- **Task to carry out**
Collect each line of the entries that holds the string "enum".

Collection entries
◆ ◆ ◆ ◆
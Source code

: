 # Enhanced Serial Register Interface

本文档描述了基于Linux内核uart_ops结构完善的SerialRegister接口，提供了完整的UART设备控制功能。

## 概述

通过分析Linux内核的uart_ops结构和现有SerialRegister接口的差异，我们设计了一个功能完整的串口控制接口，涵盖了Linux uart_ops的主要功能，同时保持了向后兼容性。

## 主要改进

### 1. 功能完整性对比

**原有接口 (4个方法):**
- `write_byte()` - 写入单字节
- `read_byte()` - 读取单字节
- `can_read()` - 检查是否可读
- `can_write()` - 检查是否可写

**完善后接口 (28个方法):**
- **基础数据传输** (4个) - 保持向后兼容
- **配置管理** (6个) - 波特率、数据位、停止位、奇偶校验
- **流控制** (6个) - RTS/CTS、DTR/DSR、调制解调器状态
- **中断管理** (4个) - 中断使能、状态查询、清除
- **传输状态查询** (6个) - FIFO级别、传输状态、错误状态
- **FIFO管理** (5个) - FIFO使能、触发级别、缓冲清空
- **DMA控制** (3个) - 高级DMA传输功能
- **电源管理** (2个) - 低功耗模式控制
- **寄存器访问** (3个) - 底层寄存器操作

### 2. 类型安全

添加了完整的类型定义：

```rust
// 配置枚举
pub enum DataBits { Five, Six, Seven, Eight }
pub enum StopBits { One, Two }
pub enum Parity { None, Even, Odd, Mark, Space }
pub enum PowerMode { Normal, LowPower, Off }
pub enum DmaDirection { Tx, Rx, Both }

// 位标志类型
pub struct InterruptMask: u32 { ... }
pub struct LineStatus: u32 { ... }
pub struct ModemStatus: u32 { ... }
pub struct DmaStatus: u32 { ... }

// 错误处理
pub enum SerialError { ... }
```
◆ ◆ ◆ ◆
- **Task answer**
pub enum DataBits { Five, Six, Seven, Eight }
pub enum StopBits { One, Two }
pub enum Parity { None, Even, Odd, Mark, Space }
pub enum PowerMode { Normal, LowPower, Off }
pub enum DmaDirection { Tx, Rx, Both }
pub enum SerialError { ... }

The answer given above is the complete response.